Festival edit From Venice to London—which runs from Friday until Monday—takes a selection of titles from the Venice Film Festival and showcases them in London's Curzon Soho (click here for tickets). This special season includes five films which played at the 79th edition of the world's oldest film festival, with all titles presented as UK premieres. The first From Venice to London—which took place in late 2021—featured the likes of Paolo Sorrentino's The Hand of God and Maggie Gyllenhaal's The Lost Daughter, and the lineup for this second edition includes an equally impressive clutch of titles, one of which is Susanna Nicchiarelli's Chiara. Incidentally, Chiara is one of three films in the festival with a woman's name as its title—the other two being Carolina Cavalli's Amanda and Andrea Pallaoro's Monica; From Venice to London 2023 is rounded out by Benedetta Argentieri's documentary The Matchmaker and Pippo Mezzapesa's Burning Hearts.
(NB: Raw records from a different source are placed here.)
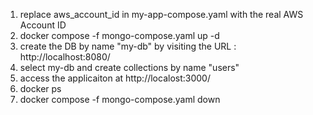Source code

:1. replace aws_account_id in my-app-compose.yaml with the real AWS Account ID
2. docker compose -f mongo-compose.yaml up -d
3. create the DB by name "my-db" by visiting the URL : http://localhost:8080/
4. select my-db and create collections by name "users"
5. access the applicaiton at http://localost:3000/
6. docker ps
7. docker compose -f mongo-compose.yaml down
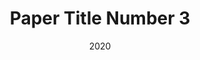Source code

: ---
title: "Paper Title Number 3"
collection: publications
permalink: /publication/2015-10-01-paper-title-number-3
excerpt: 'A Linguistic Perspective on Reference: Choosing a Feature Set for Generating Referring Expressions in Context'
date: 2020
venue: 'COLING'
paperurl: 'https://www.aclweb.org/anthology/2020.coling-main.403.pdf'

---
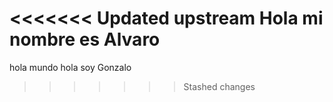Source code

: <<<<<<< Updated upstream
Hola mi nombre es Alvaro
=======
hola mundo
hola soy Gonzalo
>>>>>>> Stashed changes
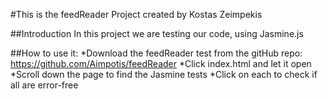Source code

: #This is the feedReader Project created by Kostas Zeimpekis

##Introduction
In this project we are testing our code, using Jasmine.js

##How to use it:
*Download the feedReader test from the gitHub repo: https://github.com/Aimpotis/feedReader
*Click index.html and let it open
*Scroll down the page to find the Jasmine tests
*Click on each to check if all are error-free
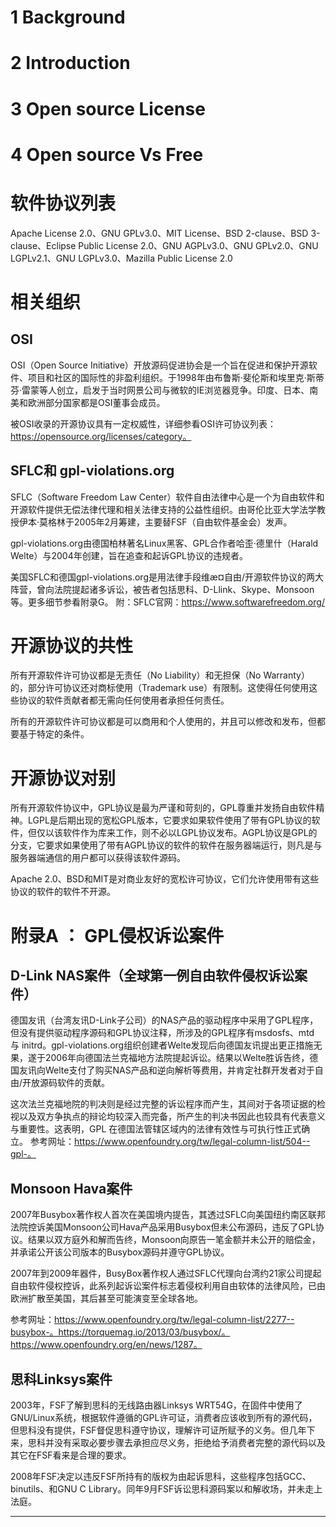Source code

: 
# 1 Background 

# 2 Introduction

# 3 Open source License

# 4 Open source Vs Free

# 软件协议列表

Apache License 2.0、GNU GPLv3.0、MIT License、BSD 2-clause、BSD 3-clause、Eclipse Public License 2.0、GNU AGPLv3.0、GNU GPLv2.0、GNU LGPLv2.1、GNU LGPLv3.0、Mazilla Public License 2.0

# 相关组织

## OSI 

OSI（Open Source Initiative）开放源码促进协会是一个旨在促进和保护开源软件、项目和社区的国际性的非盈利组织。于1998年由布鲁斯·斐伦斯和埃里克·斯蒂芬·雷蒙等人创立，启发于当时网景公司与微软的IE浏览器竞争。印度、日本、南美和欧洲部分国家都是OSI董事会成员。

被OSI收录的开源协议具有一定权威性，详细参看OSI许可协议列表：https://opensource.org/licenses/category。

## SFLC和 gpl-violations.org

SFLC（Software Freedom Law Center）软件自由法律中心是一个为自由软件和开源软件提供无偿法律代理和相关法律支持的公益性组织。由哥伦比亚大学法学教授伊本·莫格林于2005年2月筹建，主要替FSF（自由软件基金会）发声。

gpl-violations.org由德国柏林著名Linux黑客、GPL合作者哈歪·德里什（Harald Welte）与2004年创建，旨在追查和起诉GPL协议的违规者。

美国SFLC和德国gpl-violations.org是用法律手段维æ¤自由/开源软件协议的两大阵营，曾向法院提起诸多诉讼，被告者包括思科、D-Llink、Skype、Monsoon等。更多细节参看附录G。
附：SFLC官网：https://www.softwarefreedom.org/

# 开源协议的共性

所有开源软件许可协议都是无责任（No Liability）和无担保（No Warranty）的，部分许可协议还对商标使用（Trademark use）有限制。这使得任何使用这些协议的软件贡献者都无需向任何使用者承担任何责任。

所有的开源软件许可协议都是可以商用和个人使用的，并且可以修改和发布，但都要基于特定的条件。

# 开源协议对别

所有开源软件协议中，GPL协议是最为严谨和苛刻的，GPL尊重并发扬自由软件精神。LGPL是后期出现的宽松GPL版本，它要求如果软件使用了带有GPL协议的软件，但仅以该软件作为库来工作，则不必以LGPL协议发布。AGPL协议是GPL的分支，它要求如果使用了带有AGPL协议的软件的软件在服务器端运行，则凡是与服务器端通信的用户都可以获得该软件源码。

Apache 2.0、BSD和MIT是对商业友好的宽松许可协议，它们允许使用带有这些协议的软件的软件不开源。

# 附录A ： GPL侵权诉讼案件

## D-Link NAS案件（全球第一例自由软件侵权诉讼案件）

德国友讯（台湾友讯D-Link子公司）的NAS产品的驱动程序中采用了GPL程序，但没有提供驱动程序源码和GPL协议注释，所涉及的GPL程序有msdosfs、mtd 与 initrd。gpl-violations.org组织创建者Welte发现后向德国友讯提出更正措施无果，遂于2006年向德国法兰克福地方法院提起诉讼。结果以Welte胜诉告终，德国友讯向Welte支付了购买NAS产品和逆向解析等费用，并肯定社群开发者对于自由/开放源码软件的贡献。

这次法兰克福地院的判决则是经过完整的诉讼程序而产生，其间对于各项证据的检视以及双方争执点的辩论均较深入而完备，所产生的判决书因此也较具有代表意义与重要性。这表明，GPL 在德国法管辖区域内的法律有效性与可执行性正式确立。
参考网址：https://www.openfoundry.org/tw/legal-column-list/504--gpl-。

## Monsoon Hava案件

2007年Busybox著作权人首次在美国境内提告，其透过SFLC向美国纽约南区联邦法院控诉美国Monsoon公司Hava产品采用Busybox但未公布源码，违反了GPL协议。结果以双方庭外和解而告终，Monsoon向原告一笔金额并未公开的赔偿金，并承诺公开该公司版本的Busybox源码并遵守GPL协议。

2007年到2009年器件，BusyBox著作权人通过SFLC代理向台湾约21家公司提起自由软件侵权控诉，此系列起诉讼案件标志着侵权利用自由软体的法律风险，已由欧洲扩散至美国，其后甚至可能演变至全球各地。

参考网址：https://www.openfoundry.org/tw/legal-column-list/2277--busybox-。https://torquemag.io/2013/03/busybox/。https://www.openfoundry.org/en/news/1287。

## 思科Linksys案件

2003年，FSF了解到思科的无线路由器Linksys WRT54G，在固件中使用了GNU/Linux系统，根据软件遵循的GPL许可证，消费者应该收到所有的源代码，但思科没有提供，FSF督促思科遵守协议，理解许可证所赋予的义务。但几年下来，思科并没有采取必要步骤去承担应尽义务，拒绝给予消费者完整的源代码以及其它在FSF看来是合理的要求。

2008年FSF决定以违反FSF所持有的版权为由起诉思科，这些程序包括GCC、binutils、和GNU C Library。同年9月FSF诉讼思科源码案以和解收场，并未走上法庭。


--------------------
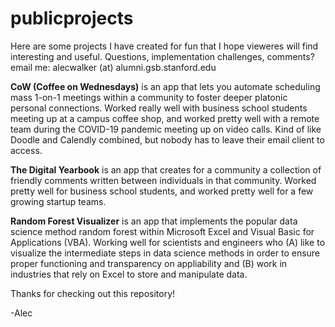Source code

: # publicprojects
Here are some projects I have created for fun that I hope vieweres will find interesting and useful. Questions, implementation challenges, comments? email me: alecwalker (at) alumni.gsb.stanford.edu

<b>CoW (Coffee on Wednesdays)</b> is an app that lets you automate scheduling mass 1-on-1 meetings within a community to foster deeper platonic personal connections. Worked really well with business school students meeting up at a campus coffee shop, and worked pretty well with a remote team during the COVID-19 pandemic meeting up on video calls. Kind of like Doodle and Calendly combined, but nobody has to leave their email client to access.

<b>The Digital Yearbook</b> is an app that creates for a community a collection of friendly comments written between individuals in that community. Worked pretty well for business school students, and worked pretty well for a few growing startup teams. 

<b>Random Forest Visualizer</b> is an app that implements the popular data science method random forest within Microsoft Excel and Visual Basic for Applications (VBA). Working well for scientists and engineers who (A) like to visualize the intermediate steps in data science methods in order to ensure proper functioning and transparency on appliability and (B) work in industries that rely on Excel to store and manipulate data.

Thanks for checking out this repository!

-Alec
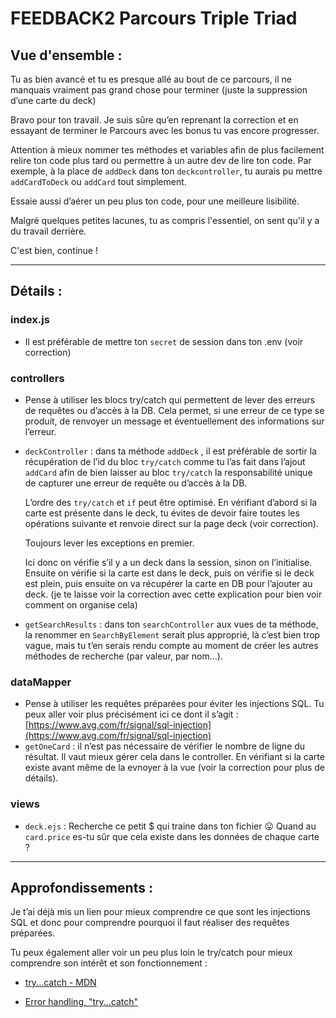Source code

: # FEEDBACK2 Parcours Triple Triad

## Vue d'ensemble :

Tu as bien avancé et tu es presque allé au bout de ce parcours, il ne manquais vraiment pas grand chose pour terminer (juste la suppression d’une carte du deck)

Bravo pour ton travail.
Je suis sûre qu’en reprenant la correction et en essayant de terminer le Parcours avec les bonus tu vas encore progresser.

Attention à mieux nommer tes méthodes et variables afin de plus facilement relire ton code plus tard ou permettre à un autre dev de lire ton code.
Par exemple, à la place de `addDeck` dans ton `deckcontroller`, tu aurais pu mettre `addCardToDeck` ou `addCard` tout simplement.

Essaie aussi d’aérer un peu plus ton code, pour une meilleure lisibilité.

Malgré quelques petites lacunes, tu as compris l'essentiel, on sent qu'il y a du travail derrière.

C'est bien, continue !

___

## Détails :

### index.js

- Il est préférable de mettre ton `secret` de session dans ton .env (voir correction)

### controllers

- Pense à utiliser les blocs try/catch qui permettent de lever des erreurs de requêtes ou d’accès à la DB. Cela permet, si une erreur de ce type se produit, de renvoyer un message et éventuellement des informations sur l’erreur.
- `deckController` : dans ta méthode `addDeck` , il est préférable de sortir la récupération de l’id du bloc `try/catch` comme tu l’as fait dans l’ajout `addCard` afin de bien laisser au bloc `try/catch` la responsabilité unique de capturer une erreur de requête ou d’accès à la DB.

  L’ordre des `try/catch` et `if` peut être optimisé.
En vérifiant d’abord si la carte est présente dans le deck, tu évites de devoir faire toutes les opérations suivante et renvoie direct sur la page deck (voir correction).

  Toujours lever les exceptions en premier.
  
  Ici donc on vérifie s’il y a un deck dans la session, sinon on l’initialise. Ensuite on vérifie si la carte est dans le deck, puis on vérifie si le deck est plein, puis ensuite on va récupérer la carte en DB pour l’ajouter au deck. (je te laisse voir la correction avec cette explication pour bien voir comment on organise cela)
- `getSearchResults` : dans ton `searchController` aux vues de ta méthode, la renommer en `SearchByElement` serait plus approprié, là c’est bien trop vague, mais tu t’en serais rendu compte au moment de créer les autres méthodes de recherche (par valeur, par nom…).

### dataMapper

- Pense à utiliser les requêtes préparées pour éviter les injections SQL.
Tu peux aller voir plus précisément ici ce dont il s’agit :
[https://www.avg.com/fr/signal/sql-injection](https://www.avg.com/fr/signal/sql-injection)
- `getOneCard` : il n’est pas nécessaire de vérifier le nombre de ligne du résultat. Il vaut mieux gérer cela dans le controller.
En vérifiant si la carte existe avant même de la evnoyer à la vue (voir la correction pour plus de détails).

### views

- `deck.ejs` : Recherche ce petit $ qui traine dans ton fichier 😛
Quand au `card.price` es-tu sûr que cela existe dans les données de chaque carte ?

___

## Approfondissements :

Je t’ai déjà mis un lien pour mieux comprendre ce que sont les injections SQL et donc pour comprendre pourquoi il faut réaliser des requêtes préparées.

Tu peux également aller voir un peu plus loin le try/catch pour mieux comprendre son intérêt et son fonctionnement :

- [try...catch - MDN](https://developer.mozilla.org/fr/docs/Web/JavaScript/Reference/Statements/try...catch)

- [Error handling, "try...catch"](https://javascript.info/try-catch)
Like Nicchiarelli's fine 2017 film Nico, 1988 and her follow-up feature Miss Marx, Chiara is both a biopic and a Belgian co-production; also as with the two earlier films, Chiara sees Nicchiarelli draw a knockout performance from the actress playing the title character, with My Brilliant Friend star Margherita Mazzucco delivering a mesmerising turn as the eponymous Italian saint. Chiara charts the life of Clare (Chiara) of Assisi, follower of the substantially more famous Francis of Assisi and founder of the religious order we now know as the Poor Clares. As far as anyone knows, Clare was the first woman to write a set of monastic guidelines, and her egalitarian nature is very much at the forefront of Nicchiarelli's film. It's a strange, beguiling work, one which recalls Bruno Dumont's Jeannette as the religious austerity that is the film's stock-in-trade is punctuated by the occasional musical number. While not without humour, Chiara leans away from the kind of tropes familiar from other, more excitable films detailing cloistered life, such as Paul Verhoeven's Benedetta and Ken Russell's The Devils, and is all the better for it.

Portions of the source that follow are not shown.